Service Split
The service split is where fault isolation becomes concrete — two independent fleets with no shared process, machine, or load balancer.
The split¶
The monolith becomes two services:
pasteData service — owns all write traffic
- Handles POST /api/v1/pastes (create)
- Handles DELETE /api/v1/pastes/:shortCode (delete)
- Writes to Postgres primary
- Writes content to S3
viewData service — owns all read traffic
- Handles GET /api/v1/pastes/:shortCode (read)
- Reads from Postgres (metadata check)
- Reads from Redis (cache hit) or S3 (cache miss)
- Returns content to client
These two services run on completely separate machine fleets. A crash, memory leak, or bad deployment on the pasteData fleet has no process or machine in common with the viewData fleet.
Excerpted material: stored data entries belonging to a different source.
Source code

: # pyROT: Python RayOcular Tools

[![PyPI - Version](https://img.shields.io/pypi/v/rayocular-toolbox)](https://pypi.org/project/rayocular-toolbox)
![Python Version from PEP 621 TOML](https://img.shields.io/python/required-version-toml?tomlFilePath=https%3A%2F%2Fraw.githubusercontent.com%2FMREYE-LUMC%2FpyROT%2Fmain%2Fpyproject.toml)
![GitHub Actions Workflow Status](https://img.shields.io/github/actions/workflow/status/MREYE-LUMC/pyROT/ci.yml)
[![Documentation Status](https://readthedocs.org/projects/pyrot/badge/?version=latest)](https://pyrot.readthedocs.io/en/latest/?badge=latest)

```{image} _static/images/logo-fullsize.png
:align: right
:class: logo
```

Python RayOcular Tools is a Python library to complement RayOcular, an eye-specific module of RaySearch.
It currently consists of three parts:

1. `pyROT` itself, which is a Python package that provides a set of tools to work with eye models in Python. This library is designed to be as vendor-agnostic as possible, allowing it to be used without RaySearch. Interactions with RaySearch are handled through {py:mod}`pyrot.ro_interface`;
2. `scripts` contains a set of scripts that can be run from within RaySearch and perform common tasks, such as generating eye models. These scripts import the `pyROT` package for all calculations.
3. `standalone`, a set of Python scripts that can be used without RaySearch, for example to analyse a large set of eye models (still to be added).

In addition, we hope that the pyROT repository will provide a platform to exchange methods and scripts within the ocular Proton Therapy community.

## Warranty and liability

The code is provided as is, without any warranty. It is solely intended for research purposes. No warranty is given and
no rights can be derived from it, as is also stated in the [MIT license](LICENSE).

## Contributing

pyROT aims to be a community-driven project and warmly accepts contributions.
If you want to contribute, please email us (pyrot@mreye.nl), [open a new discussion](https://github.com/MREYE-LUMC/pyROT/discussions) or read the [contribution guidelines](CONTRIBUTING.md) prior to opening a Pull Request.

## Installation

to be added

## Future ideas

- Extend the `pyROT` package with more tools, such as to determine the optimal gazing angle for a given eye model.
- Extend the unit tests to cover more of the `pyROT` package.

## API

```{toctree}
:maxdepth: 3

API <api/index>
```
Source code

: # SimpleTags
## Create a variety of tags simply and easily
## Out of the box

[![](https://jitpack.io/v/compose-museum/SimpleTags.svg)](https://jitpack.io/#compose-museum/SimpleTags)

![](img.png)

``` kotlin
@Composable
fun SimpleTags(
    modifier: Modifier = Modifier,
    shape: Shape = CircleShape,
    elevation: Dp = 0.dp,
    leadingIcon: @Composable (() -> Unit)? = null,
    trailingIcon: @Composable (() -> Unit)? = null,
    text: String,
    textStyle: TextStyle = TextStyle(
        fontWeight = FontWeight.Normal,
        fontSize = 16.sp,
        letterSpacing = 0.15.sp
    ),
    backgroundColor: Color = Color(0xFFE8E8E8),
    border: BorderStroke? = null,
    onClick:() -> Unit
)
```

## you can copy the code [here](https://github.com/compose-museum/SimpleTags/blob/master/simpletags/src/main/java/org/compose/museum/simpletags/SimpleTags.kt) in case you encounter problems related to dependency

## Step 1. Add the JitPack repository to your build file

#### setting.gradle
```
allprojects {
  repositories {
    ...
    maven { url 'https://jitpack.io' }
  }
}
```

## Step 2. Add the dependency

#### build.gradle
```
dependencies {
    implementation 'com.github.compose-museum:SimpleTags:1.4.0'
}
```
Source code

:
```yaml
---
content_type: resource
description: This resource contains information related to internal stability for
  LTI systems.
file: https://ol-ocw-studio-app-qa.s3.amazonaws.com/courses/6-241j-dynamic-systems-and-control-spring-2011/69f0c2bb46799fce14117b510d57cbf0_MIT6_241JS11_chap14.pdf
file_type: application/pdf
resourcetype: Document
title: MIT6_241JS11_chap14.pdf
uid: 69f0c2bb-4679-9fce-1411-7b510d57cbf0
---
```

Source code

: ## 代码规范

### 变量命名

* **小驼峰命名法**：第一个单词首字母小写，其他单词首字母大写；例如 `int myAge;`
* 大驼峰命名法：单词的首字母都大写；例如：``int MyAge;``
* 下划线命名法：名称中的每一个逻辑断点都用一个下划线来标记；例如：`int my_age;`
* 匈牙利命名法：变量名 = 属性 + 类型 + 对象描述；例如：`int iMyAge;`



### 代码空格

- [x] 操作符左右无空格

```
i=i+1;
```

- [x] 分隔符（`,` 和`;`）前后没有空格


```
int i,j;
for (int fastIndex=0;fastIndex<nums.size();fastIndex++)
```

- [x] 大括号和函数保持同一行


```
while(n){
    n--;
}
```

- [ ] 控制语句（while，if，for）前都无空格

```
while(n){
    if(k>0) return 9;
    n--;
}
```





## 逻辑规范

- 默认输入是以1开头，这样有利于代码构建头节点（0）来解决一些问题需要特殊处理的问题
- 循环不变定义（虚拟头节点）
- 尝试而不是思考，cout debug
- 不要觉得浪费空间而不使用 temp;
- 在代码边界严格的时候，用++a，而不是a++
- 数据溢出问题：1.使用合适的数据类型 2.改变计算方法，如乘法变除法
Routing — API Gateway and Load Balancers¶
Two components sit above the services:
API Gateway — decides which service a request goes to, based on the HTTP method and path:
POST /api/v1/pastes → pasteData service
DELETE /api/v1/pastes/:shortCode → pasteData service
GET /api/v1/pastes/:shortCode → viewData service
The API Gateway is a routing layer. It inspects the request and forwards it to the correct downstream fleet. It also handles auth token validation, rate limiting, and request logging in one place — so individual services don't need to implement these themselves.
Load Balancers — one per service, decides which instance within the fleet handles the request:
Client → API Gateway → LB (write) → pasteData instance 1
→ pasteData instance 2
→ pasteData instance 3
→ LB (read) → viewData instance 1
→ viewData instance 2
→ viewData instance 3
The API Gateway answers "which service?" The load balancer answers "which instance within that service?"
These are distinct responsibilities. If you collapse them into one component, a misconfiguration or crash in that single component takes down routing for both services — you've recreated a shared failure mode at the routing layer.
How the paths fail independently¶
If the entire pasteData fleet goes down:
Client → API Gateway → LB (write) → pasteData fleet ← all instances down
LB returns 503 for writes
→ LB (read) → viewData fleet ← completely unaffected
reads continue normally
Read traffic never touches the write fleet. The two paths share nothing above the database. viewData keeps serving reads without interruption — users can still view all existing pastes even while creation is broken.
Independent scaling¶
The 100:1 read:write ratio means the two services have very different resource needs:
pasteData: 30 writes/sec peak → 2–3 instances sufficient
viewData: 3,000 reads/sec peak → more instances, Redis in front
Because they're separate fleets, you scale them independently. You don't need to over-provision the write fleet to match the read fleet's size, or vice versa. Each fleet is right-sized for its own traffic.
Interview framing
"Split into pasteData (writes) and viewData (reads) — separate machine fleets, separate load balancers. API Gateway routes by request type (POST/DELETE → pasteData, GET → viewData), load balancer picks the instance within each fleet. If pasteData crashes entirely, viewData is unaffected — no shared process, no shared machine, no shared LB. Independent scaling as a bonus: pasteData needs 2–3 instances, viewData needs more to handle 100× the traffic."